La motivazione di María Pérez
María Pérez ha sottolineato come la motivazione per continuare a competere sia diventata più difficile negli anni, soprattutto dopo aver raggiunto un certo livello di successo. “Ora è molto più complicato mantenere la motivazione perché già lo hai tutto, anche se questo ti toglie la pressione”, ha detto. Tuttavia, la spagnola ha trovato un equilibrio tra il piacere di competere e la spinta a migliorare, grazie al rapporto con Antonella Palmisano, che la considera una fonte di ispirazione.
La rivalità con Palmisano è un motore per la sua crescita.
María Pérez ha spiegato come la sua amica e rivale Antonella Palmisano sia diventata la sua principale motivazione. “Palmisano è la mia motivazione, mi aiuta a essere migliore”, ha dichiarato. Le due atlete, che condividono un forte legame personale e sportivo, si allenano insieme e si ispirano a vicenda.

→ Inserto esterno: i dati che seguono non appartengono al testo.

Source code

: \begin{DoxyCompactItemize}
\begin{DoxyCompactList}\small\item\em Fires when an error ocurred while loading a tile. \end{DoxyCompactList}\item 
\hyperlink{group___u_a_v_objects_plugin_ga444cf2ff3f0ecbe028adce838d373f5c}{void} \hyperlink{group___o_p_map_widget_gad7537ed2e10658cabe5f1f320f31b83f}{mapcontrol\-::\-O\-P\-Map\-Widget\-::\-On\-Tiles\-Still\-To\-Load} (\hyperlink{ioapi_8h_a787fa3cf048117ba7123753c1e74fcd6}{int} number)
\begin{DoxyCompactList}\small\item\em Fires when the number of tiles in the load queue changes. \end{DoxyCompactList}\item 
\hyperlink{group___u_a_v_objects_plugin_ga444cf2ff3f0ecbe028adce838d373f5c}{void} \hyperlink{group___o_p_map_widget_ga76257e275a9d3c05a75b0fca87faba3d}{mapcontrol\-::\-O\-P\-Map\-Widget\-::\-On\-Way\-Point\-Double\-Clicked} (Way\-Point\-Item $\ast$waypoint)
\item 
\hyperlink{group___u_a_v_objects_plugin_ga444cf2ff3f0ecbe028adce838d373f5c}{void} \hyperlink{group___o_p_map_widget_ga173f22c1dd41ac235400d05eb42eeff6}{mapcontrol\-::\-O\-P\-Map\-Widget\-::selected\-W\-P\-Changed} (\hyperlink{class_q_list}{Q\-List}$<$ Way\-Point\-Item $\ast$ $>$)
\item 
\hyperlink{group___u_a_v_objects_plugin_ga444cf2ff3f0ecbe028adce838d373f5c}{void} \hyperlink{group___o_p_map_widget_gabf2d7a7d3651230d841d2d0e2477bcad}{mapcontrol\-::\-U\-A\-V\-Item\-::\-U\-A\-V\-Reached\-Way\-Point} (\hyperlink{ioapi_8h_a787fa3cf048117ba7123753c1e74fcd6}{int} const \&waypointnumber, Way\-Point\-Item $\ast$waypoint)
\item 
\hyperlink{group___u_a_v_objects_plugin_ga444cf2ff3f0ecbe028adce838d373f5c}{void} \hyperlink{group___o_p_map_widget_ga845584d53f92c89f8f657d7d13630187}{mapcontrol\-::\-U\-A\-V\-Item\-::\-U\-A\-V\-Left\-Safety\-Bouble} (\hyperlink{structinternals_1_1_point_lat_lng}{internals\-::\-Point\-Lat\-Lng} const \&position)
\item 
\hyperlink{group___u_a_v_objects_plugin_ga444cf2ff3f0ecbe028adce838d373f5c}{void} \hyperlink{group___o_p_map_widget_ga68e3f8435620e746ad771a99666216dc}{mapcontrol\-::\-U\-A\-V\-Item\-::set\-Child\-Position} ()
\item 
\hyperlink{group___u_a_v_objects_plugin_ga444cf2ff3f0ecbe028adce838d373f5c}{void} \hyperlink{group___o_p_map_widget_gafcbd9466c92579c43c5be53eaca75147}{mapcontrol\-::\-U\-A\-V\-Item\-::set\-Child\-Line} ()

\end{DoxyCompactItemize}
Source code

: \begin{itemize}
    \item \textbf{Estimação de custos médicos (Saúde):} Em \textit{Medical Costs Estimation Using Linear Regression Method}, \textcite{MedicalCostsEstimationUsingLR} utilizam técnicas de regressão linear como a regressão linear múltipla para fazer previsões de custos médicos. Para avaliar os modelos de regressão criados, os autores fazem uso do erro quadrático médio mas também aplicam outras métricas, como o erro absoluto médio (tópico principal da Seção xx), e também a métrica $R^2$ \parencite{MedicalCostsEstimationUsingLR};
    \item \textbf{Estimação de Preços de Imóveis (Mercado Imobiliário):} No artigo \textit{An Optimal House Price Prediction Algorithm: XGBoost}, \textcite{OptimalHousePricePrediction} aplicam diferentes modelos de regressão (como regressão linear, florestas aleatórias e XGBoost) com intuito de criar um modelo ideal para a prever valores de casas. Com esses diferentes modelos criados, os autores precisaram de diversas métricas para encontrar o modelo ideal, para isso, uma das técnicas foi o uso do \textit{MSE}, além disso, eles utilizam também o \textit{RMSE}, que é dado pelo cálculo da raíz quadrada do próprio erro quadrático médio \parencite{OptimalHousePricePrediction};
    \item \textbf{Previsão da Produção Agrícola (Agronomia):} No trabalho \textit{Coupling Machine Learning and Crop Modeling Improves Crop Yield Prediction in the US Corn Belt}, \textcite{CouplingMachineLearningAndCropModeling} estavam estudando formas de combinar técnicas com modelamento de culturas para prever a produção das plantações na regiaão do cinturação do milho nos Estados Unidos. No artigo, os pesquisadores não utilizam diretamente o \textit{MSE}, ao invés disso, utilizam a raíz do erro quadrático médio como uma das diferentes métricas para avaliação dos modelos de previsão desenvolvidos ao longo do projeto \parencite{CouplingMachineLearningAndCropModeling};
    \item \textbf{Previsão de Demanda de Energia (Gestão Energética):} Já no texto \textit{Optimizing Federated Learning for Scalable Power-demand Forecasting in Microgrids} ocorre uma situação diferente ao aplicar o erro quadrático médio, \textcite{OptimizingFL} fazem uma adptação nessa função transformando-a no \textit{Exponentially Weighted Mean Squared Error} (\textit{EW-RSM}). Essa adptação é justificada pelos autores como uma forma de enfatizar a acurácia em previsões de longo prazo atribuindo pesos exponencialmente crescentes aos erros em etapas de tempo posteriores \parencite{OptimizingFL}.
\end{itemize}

La spagnola ha riconosciuto come la presenza di Palmisano le abbia dato ulteriore spinta, anche se ha espresso la sua preferenza per la vittoria della sua rivale.
La preparazione e la gestione del miedo
La preparazione per i Europei ha visto María Pérez ridurre il volume degli allenamenti, a causa dei numerosi riconoscimenti ricevuti. Tuttavia, la spagnola ha sottolineato come non abbia mai mancato un allenamento, e che i risultati ottenuti in competizioni come il GP Cantones e a Málaga siano frutto del lavoro costante. “Mentalmente ho bisogno di abbassare un poco il ritmo perché sono venuta da quattro anni o più di doppiamento e questo alla fine satura”, ha spiegato. Tuttavia, si sente orgogliosa del lavoro svolto e della sua capacità di mantenere un livello elevato.
Il miedo è parte del lavoro, ma si impara a gestirlo.
María Pérez ha riconosciuto che il miedo a fallire è sempre presente, ma ha imparato a gestirlo. “Tutti hanno paura, è parte di un istinto, ma sono tranquilla con il lavoro che ho fatto”, ha detto. La spagnola ha anche sottolineato come il miedo possa farla essere più responsabile nelle sue decisioni durante le competizioni. “Oggi ho meno paura in questo senso”, ha aggiunto, riconoscendo come l’esperienza e la preparazione abbiano ridotto la sua ansia. La sua carriera, che ha visto la spagnola vincere medaglie olimpiche e mondiali, ha anche portato con sé momenti di dubbio e di difficoltà. Tuttavia, María Pérez ha espresso orgoglio per il sacrificio e il lavoro svolto, riconoscendo che il suo impegno ha dato risultati tangibili. “Non ho mai smesso di credere in me stessa, anche quando le cose non andavano come speravo”, ha concluso, mostrando una determinazione che la porterà a competere con la stessa passione di sempre.